Recently, the TAX325 study group (24) reported superior efficacy results with respect to response rates, TTP and OS could be achieved by adding docetaxel to FUP (DCF) compared with FUP combination chemotherapy in a first line setting: the response rates were 37% vs. 25% (p=0.0106) and the TTP 5.6 months vs. 3.7 months (p<0.01), respectively. However, DCF caused significant hematological toxicity, including grade 3 or worse neutropenia in 82.3% and febrile neutropenia in 30.3% of patients treated with DCF, which required the secondary prophylactic use of G-CSF. Although the risk of death was reduced in the triplet (p=0.0201), with median OS of 9.2 months vs. 8.6 months compared to the doublet, the survival difference seems to have no clinical significance. Given its modest benefit in survival, increased toxicity profile and incurable disease status, it is not known which is better to incorporate with docetaxel in a first-line triplet or to reserve for the second-line regimen following first-line chemotherapy failure. Our group also reported on the efficacy and safety profiles of the capecitabine plus cisplatin (XP) (10) and XP with the docetaxel triplet (DXP) (25) regimens. Treatment outcomes of the XP regimen have been comparable to those of the FUP regimen, but with a more favorable toxicity profile, which can be used conveniently on an outpatient clinic basis. In our phase I/II study, the DXP regimen seems to be more active than the XP regimen. However, although generally well tolerated, the DXP regimen was more toxic than the XP regimen. Generally, sequential chemotherapy is expected to be more tolerable than concurrent triplet chemotherapy. Moreover, treatment outcomes, especially overall survival, can be improved by effective second- line chemotherapy. In this study, docetaxel showed good activity as a salvage second-line chemotherapy in advanced gastric cancer, which was in line with previous reports. Further well-designed, prospective randomized trials are needed to clarify whether the addition of docetaxel to FUP or XP will provide superior benefit compared with the sequential administration of the same agents (FUP or XP followed by docetaxel) in the treatment of advanced gastric cancer.

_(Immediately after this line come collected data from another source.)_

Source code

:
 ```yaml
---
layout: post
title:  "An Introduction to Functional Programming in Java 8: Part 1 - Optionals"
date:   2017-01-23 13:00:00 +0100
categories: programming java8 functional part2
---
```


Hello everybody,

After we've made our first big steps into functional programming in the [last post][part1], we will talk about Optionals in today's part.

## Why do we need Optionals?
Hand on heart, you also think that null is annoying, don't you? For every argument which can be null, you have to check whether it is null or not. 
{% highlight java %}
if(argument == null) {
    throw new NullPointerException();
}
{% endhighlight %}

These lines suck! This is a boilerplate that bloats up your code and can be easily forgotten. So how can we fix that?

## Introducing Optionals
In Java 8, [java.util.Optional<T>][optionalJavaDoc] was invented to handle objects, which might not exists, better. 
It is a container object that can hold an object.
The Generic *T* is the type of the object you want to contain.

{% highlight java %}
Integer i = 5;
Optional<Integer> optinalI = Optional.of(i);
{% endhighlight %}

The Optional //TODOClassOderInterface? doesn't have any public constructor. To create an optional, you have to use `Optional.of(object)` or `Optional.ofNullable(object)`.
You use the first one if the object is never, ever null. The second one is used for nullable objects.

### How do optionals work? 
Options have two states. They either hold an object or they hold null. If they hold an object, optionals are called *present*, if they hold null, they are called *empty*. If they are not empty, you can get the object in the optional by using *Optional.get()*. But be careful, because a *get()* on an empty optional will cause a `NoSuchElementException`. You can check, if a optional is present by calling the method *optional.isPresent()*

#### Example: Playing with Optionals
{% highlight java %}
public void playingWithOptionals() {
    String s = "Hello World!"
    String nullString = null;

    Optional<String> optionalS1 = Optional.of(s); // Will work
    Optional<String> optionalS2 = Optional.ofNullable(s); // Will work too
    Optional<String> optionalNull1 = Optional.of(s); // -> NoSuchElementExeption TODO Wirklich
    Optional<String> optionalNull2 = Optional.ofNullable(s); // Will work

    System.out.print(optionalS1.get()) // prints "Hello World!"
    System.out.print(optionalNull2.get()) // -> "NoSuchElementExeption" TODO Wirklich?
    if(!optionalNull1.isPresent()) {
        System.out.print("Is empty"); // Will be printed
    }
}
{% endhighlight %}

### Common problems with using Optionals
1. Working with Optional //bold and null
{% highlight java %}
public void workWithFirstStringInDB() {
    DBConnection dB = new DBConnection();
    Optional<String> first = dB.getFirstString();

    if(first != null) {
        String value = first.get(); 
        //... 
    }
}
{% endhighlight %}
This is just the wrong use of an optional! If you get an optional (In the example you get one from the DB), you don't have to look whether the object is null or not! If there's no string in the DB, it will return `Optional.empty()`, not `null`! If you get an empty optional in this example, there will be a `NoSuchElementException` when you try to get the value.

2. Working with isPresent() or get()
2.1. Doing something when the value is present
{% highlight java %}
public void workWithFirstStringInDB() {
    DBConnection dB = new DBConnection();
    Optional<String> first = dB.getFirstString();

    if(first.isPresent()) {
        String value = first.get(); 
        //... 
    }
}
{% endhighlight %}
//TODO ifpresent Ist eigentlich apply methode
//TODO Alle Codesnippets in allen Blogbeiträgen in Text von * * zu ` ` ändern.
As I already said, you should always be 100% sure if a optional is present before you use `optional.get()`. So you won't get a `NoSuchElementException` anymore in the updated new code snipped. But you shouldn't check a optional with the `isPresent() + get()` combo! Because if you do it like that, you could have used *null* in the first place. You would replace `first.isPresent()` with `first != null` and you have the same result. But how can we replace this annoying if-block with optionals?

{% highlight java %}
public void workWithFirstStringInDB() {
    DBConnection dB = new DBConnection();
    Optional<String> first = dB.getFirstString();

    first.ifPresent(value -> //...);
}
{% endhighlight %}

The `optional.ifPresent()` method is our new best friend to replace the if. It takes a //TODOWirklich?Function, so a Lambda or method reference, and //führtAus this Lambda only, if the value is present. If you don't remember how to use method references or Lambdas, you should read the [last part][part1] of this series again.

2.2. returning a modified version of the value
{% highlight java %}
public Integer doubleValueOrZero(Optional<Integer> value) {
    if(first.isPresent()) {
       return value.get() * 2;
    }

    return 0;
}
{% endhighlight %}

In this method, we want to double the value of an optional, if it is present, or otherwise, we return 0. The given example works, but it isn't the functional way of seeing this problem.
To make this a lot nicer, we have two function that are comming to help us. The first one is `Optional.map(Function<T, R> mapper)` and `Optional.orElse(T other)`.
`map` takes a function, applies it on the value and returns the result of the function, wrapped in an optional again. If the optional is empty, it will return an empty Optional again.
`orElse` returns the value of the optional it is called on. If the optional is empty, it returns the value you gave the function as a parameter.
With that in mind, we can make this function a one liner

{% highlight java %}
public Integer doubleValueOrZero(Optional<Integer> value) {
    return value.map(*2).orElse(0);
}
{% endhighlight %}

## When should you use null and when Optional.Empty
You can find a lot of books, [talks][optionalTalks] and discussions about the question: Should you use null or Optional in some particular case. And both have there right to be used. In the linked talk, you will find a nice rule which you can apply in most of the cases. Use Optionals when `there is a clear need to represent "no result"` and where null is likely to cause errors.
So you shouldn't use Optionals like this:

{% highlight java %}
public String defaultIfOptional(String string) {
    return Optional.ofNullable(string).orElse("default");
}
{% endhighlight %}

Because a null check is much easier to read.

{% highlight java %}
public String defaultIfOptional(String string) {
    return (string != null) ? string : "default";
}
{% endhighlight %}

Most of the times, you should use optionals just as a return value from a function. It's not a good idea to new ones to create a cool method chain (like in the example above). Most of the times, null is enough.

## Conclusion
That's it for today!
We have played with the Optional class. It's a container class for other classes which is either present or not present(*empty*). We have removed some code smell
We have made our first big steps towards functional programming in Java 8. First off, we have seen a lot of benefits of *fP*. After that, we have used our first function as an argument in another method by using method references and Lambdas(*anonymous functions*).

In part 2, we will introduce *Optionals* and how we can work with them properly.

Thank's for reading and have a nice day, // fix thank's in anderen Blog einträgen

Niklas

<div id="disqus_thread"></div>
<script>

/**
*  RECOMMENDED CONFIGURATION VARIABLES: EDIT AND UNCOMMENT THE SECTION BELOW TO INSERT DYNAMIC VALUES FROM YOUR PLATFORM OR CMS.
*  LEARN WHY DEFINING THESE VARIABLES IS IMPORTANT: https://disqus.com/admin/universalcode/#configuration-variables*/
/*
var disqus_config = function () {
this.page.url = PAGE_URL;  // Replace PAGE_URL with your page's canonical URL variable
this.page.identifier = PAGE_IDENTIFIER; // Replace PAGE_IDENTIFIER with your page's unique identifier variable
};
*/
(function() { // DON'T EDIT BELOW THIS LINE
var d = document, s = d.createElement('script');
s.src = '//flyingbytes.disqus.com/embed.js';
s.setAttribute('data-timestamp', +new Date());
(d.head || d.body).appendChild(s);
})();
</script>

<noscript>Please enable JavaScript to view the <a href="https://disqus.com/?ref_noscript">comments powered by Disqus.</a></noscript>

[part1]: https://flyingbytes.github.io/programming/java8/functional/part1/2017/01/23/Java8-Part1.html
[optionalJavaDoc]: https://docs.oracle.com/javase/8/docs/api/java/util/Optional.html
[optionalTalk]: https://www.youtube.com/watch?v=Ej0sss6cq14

There were several limitations in this study. The first is the inherent selection bias and potential data imperfection of retrospective study design. However, the eligibility criteria were established before data collection and approximately 60% of the subjects were enrolled on another prospective study on docetaxel-induced toxicity, which enabled us to gather reliable data on toxicities. The second is that patients with both measurable and non-measurable disease were entered into this study, which made response evaluation slightly more difficult, but also allowed us to evaluate the safety profile in more patients.
CONCLUSIONS
The docetaxel monotherapy, at a dose of 75 mg/m2, is a valuable regimen as a second-line treatment in patients with advanced gastric cancer having failed prior fluoropyrimidine and platinum combination chemotherapy. The favorable safety profile, with conserved activity, led us to consider further evaluation of this regimen in the context of a prospective phase II trial in this patient population, for which patients are open and actively being enrolled.